About this task → Check the records below line by line for the string "ruanyifeng". Give the number of lines that contain it and nothing else.

*** Opening Information supplied ***

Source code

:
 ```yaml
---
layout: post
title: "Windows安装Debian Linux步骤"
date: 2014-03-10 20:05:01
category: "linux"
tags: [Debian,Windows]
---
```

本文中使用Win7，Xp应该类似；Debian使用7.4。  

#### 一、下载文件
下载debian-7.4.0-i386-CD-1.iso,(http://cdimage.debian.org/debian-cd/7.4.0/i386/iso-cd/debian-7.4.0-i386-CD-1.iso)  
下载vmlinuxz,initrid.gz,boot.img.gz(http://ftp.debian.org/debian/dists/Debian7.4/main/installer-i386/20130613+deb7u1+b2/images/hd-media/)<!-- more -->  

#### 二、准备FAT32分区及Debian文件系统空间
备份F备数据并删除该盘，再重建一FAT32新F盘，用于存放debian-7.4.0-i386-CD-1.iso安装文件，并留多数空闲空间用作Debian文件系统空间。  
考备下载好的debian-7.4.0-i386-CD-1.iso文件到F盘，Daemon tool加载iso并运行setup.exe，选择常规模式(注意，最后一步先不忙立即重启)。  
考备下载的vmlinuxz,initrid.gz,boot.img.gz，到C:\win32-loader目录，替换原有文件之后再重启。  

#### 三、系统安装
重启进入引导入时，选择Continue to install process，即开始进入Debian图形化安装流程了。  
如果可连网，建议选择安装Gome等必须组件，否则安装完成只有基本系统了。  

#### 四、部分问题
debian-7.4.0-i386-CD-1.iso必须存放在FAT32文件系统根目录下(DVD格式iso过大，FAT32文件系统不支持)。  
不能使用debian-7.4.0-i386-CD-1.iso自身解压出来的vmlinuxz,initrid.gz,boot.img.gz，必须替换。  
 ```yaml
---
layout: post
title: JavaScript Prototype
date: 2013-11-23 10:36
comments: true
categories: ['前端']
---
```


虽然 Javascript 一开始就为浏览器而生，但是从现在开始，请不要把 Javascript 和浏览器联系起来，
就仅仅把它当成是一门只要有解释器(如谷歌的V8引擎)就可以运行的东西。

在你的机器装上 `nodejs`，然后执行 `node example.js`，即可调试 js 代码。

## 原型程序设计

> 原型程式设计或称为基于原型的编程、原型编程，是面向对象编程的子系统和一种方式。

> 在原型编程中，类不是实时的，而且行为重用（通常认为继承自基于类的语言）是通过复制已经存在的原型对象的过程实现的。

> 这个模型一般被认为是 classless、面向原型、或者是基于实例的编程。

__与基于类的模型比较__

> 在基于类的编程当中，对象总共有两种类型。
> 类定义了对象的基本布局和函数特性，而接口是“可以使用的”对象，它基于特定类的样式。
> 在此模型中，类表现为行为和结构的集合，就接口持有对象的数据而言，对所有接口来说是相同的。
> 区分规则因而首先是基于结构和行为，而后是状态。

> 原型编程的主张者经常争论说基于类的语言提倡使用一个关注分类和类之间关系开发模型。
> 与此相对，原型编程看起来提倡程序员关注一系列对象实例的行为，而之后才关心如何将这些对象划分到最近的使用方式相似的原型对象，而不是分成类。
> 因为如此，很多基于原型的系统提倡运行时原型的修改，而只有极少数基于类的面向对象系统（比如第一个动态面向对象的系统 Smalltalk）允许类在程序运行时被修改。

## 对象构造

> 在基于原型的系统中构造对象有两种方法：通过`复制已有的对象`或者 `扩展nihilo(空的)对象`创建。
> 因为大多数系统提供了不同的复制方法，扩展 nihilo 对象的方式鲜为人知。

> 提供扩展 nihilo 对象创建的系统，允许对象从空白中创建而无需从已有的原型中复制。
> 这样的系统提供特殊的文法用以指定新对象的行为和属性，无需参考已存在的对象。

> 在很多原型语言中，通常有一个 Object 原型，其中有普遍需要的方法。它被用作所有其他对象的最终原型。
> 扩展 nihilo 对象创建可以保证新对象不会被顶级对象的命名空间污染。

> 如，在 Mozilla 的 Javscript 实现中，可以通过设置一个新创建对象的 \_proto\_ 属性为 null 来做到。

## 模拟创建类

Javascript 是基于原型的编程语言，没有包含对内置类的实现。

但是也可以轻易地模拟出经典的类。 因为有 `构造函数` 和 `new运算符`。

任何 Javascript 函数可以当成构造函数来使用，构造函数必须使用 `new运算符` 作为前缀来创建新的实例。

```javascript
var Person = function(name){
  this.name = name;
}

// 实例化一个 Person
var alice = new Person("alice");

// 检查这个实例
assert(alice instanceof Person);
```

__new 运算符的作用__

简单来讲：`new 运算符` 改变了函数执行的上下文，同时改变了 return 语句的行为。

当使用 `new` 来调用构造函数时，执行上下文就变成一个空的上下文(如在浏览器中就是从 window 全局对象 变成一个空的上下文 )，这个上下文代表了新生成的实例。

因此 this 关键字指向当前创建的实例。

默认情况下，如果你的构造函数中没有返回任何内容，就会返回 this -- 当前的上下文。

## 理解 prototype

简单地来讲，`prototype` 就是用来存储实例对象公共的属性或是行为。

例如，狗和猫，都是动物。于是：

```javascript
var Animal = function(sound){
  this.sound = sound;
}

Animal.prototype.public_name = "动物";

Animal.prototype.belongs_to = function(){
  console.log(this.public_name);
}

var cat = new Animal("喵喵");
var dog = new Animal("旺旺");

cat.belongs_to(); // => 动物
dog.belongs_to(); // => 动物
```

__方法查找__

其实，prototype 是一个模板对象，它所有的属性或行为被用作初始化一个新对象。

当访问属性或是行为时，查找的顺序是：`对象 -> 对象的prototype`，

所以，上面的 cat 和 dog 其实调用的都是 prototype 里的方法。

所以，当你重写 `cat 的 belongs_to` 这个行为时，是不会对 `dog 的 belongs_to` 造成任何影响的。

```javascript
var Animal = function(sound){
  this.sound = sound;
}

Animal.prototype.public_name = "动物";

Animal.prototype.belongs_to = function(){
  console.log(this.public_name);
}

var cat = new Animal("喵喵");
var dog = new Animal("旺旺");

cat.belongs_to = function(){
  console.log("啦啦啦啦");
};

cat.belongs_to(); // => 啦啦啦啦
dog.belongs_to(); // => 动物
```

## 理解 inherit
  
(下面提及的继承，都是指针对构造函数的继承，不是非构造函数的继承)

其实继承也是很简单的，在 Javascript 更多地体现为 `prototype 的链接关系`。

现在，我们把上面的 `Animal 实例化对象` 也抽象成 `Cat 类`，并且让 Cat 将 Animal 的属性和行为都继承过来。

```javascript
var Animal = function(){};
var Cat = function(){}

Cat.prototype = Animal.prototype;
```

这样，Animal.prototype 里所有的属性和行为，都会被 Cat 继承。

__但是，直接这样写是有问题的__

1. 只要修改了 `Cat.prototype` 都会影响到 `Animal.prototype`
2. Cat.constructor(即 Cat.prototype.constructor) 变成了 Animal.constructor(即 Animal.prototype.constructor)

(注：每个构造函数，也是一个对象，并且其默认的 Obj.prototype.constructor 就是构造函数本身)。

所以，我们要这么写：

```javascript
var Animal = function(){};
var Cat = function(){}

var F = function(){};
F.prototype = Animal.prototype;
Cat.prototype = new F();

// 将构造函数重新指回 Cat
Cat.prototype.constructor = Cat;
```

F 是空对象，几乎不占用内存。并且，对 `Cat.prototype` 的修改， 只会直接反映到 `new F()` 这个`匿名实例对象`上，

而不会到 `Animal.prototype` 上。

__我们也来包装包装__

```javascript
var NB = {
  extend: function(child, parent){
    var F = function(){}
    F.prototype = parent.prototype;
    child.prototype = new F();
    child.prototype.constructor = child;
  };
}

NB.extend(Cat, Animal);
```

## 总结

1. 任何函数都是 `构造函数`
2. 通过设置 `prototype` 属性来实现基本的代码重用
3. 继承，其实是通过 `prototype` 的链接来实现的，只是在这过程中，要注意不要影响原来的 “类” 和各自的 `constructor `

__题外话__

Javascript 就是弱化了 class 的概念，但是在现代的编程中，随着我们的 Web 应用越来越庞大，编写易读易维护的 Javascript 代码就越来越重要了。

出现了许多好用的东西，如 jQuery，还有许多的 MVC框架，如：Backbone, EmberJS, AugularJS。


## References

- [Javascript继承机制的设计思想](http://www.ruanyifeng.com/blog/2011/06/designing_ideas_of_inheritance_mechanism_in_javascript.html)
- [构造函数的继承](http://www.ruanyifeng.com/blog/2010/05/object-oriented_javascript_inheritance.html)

*** Closing Information supplied ***

Task response → 2